Show HN: 3LC – Illuminate the ML Black Box

pypi.org

8 points by Pendresen 11 days ago

Hello HackerNews,

I am Paul, and I would like to get some feedback on the tool we are releasing as beta today.

3LC is an ML tool that gives detailed insights, real-time data-centric iterative workflows for training/finetuning, and data quality improvements for your Machine Learning datasets and models. 3LC serves as a visualizer, editor, and debugger, focusing on how models learn from the training data.

Key Features of 3LC:

  • Detailed Data Analysis: 3LC enables users to dive into model performance beyond typical labeling errors. It offers the capability to analyze intricate false positives, track embedding-space dynamics, and perform interactive metrics analysis on a per-sample, per-epoch basis.

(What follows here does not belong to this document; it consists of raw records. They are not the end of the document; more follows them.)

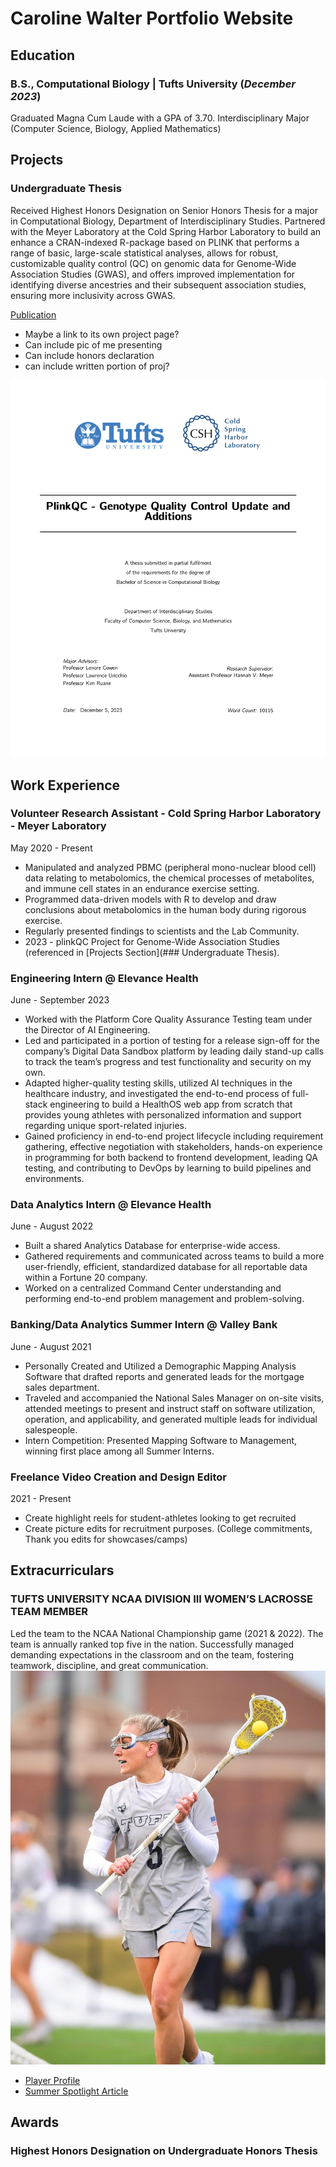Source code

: # Caroline Walter Portfolio Website 

## Education
### B.S., Computational Biology | Tufts University (_December 2023_)
Graduated Magna Cum Laude with a GPA of 3.70. Interdisciplinary Major (Computer Science, Biology, Applied Mathematics)

## Projects 
### Undergraduate Thesis 
Received Highest Honors Designation on Senior Honors Thesis for a major in Computational Biology, Department of Interdisciplinary Studies. Partnered with the Meyer Laboratory at the Cold Spring Harbor Laboratory to build an enhance a CRAN-indexed R-package based on PLINK that performs a range of basic, large-scale statistical analyses, allows for robust, customizable quality control (QC) on genomic data for Genome-Wide Association Studies (GWAS), and offers improved implementation for identifying diverse ancestries and their subsequent association studies, ensuring more inclusivity across GWAS. 

[Publication](https://meyer-lab-cshl.github.io/plinkQC/)

- Maybe a link to its own project page?
- Can include pic of me presenting
- Can include honors declaration
- can include written portion of proj?

![plinkQC Presentation](/assets/img/front_cover.jpeg)

## Work Experience
### Volunteer Research Assistant - Cold Spring Harbor Laboratory - Meyer Laboratory 
May 2020 - Present 
- Manipulated and analyzed PBMC (peripheral mono-nuclear blood cell) data relating to metabolomics, the chemical processes of metabolites, and immune cell states in an endurance exercise setting.
- Programmed data-driven models with R to develop and draw conclusions about metabolomics in the human body during rigorous exercise.
- Regularly presented findings to scientists and the Lab Community.
- 2023 - plinkQC Project for Genome-Wide Association Studies (referenced in [Projects Section](### Undergraduate Thesis).    

### Engineering Intern @ Elevance Health
June - September 2023
- Worked with the Platform Core Quality Assurance Testing team under the Director of AI Engineering.
- Led and participated in a portion of testing for a release sign-off for the company’s Digital Data Sandbox platform by leading daily stand-up calls to track the team’s progress and test functionality and security on my own.
- Adapted higher-quality testing skills, utilized AI techniques in the healthcare industry, and investigated the end-to-end process of full-stack engineering to build a HealthOS web app from scratch that provides young athletes with personalized information and support regarding unique sport-related injuries.
- Gained proficiency in end-to-end project lifecycle including requirement gathering, effective negotiation with stakeholders, hands-on experience in programming for both backend to frontend development, leading QA testing, and contributing to DevOps by learning to build pipelines and environments.

### Data Analytics Intern @ Elevance Health 
June - August 2022
- Built a shared Analytics Database for enterprise-wide access.
- Gathered requirements and communicated across teams to build a more user-friendly, efficient, standardized database for all reportable data within a Fortune 20 company.
- Worked on a centralized Command Center understanding and performing end-to-end problem management and problem-solving. 

### Banking/Data Analytics Summer Intern @ Valley Bank
June - August 2021
- Personally Created and Utilized a Demographic Mapping Analysis Software that drafted reports and generated leads for the mortgage sales department.
- Traveled and accompanied the National Sales Manager on on-site visits, attended meetings to present and instruct staff on software utilization, operation, and applicability, and generated multiple leads for individual salespeople.
- Intern Competition: Presented Mapping Software to Management, winning first place among all Summer Interns.

### Freelance Video Creation and Design Editor
2021 - Present
- Create highlight reels for student-athletes looking to get recruited
- Create picture edits for recruitment purposes. (College commitments, Thank you edits for showcases/camps)




## Extracurriculars 
### TUFTS UNIVERSITY NCAA DIVISION III WOMEN’S LACROSSE TEAM MEMBER
Led the team to the NCAA National Championship game (2021 & 2022). The team is annually ranked top five in the nation. Successfully managed demanding expectations in the classroom and on the team, fostering teamwork, discipline, and great communication.
![Playing](/assets/img/playing.JPG)
- [Player Profile](https://gotuftsjumbos.com/sports/womens-lacrosse/roster/caroline-walter/12558)
- [Summer Spotlight Article](https://nescac.com/news/2023/8/10/summer-spotlight-caroline-walter-tufts-womens-lacrosse.aspx)


## Awards
### Highest Honors Designation on Undergraduate Honors Thesis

  • Real-Time Visualization: Users can visualize every data point immediately after training in our Dashboard; create interactive 2D/3D plots, real-time filter outliers, and find correlations in the metrics recorded. All results are visualized and linked to the underlying original data. 

  • Interactive Data Editing: At its core, 3LC allows for on-the-fly modifications of training data. Users can, for example, adjust bounding boxes in image datasets or change sample weights based on their trajectories in embedding space, directly influencing subsequent training rounds.

  • Seamless Integration: 3LC can integrate into existing PyTorch training scripts without significantly changing your established workflow. It operates within any system setup, be it locally on your laptop, on-prem HPC, or at your favorite cloud provider.

  • Non-Intrusive Data Revisions: 3LC's data modifications are sparse and without duplicating or relocating data. No upload of data to a SaaS solution!
We have tried to make 3LC as minimally intrusive as possible – enabling full data-centric workflows wherever you run your training or finetuning.

Why This Matters:

We have designed 3LC to provide insights into the Machine Learning workflows not often visible in traditional setups. The aim is, of course, to help produce more accurate ML models, but we have also seen users able to reduce both their model and training dataset sizes while improving their accuracy.

This first release is aimed at the Computer Vision domain. However, we are hard at work on UI improvements and integrations to support LLM finetuning.

To integrate 3LC into your projects, you can start with a simple installation:

    pip install 3lc
or visit

    https://pypi.org/project/3lc
For further details and documentation, visit https://docs.3lc.ai

We welcome feedback from the HackerNews community to help us improve and develop 3LC further.

Thank you for your time!

luke-stanley 10 days ago

It says "Sign up for a free account" on the PyPI page. That's not the usual way developers go about using a Python module. You might think you have a really good reason that warrants this but I think this is going to add a lot of friction - it's a big turn off. It conflicts with the "local data" selling point.

  • Pendresen 7 days ago

    luke-stanley We've listened to your feedback, and have removed the signup process entirely. Thank you!

    pip install 3lc

    3lc service

    We host a set of demo projects, so you don't need to integrate with your training scripts to test it out :-)

    • luke-stanley 6 days ago

      Thats great. I suspect the developer experience will be much better, I hope it goes well! The pressures to strive for commercial success and meet the needs of developers, and open source are tricky but 3LC looks interesting, I think running local servers to use powerful and easy to develop browser based UIs is a great pattern. Good luck with this!

  • Pendresen 10 days ago

    Account management in 3LC is SaaS-based, while the data you operate on is always local to you. The Beta is free, and 3LC will remain free for non-commercial use after the beta period. The sign-up process is minimally invasive, only requiring an email.

JustFinishedBSG 10 days ago

Please don't call it an "ML tool" if it only works with Deep Learning.

Nothing wrong with that, but it's annoying to read intros/docs only to reach the part where it becomes clear it's an NN specific tool.

  • Pendresen 10 days ago

    Even though we focused on deep learning as examples and integrations initially (and where it is most used), you can register any data and metrics through the Python API and use the Dashboard. You don't have to run a NN training. We have users that use it without Pytorch or a NN, and just use it to browse data and do plots of statistics/metrics(and data edits). I agree that this should be much clearer and thanks for the feedback!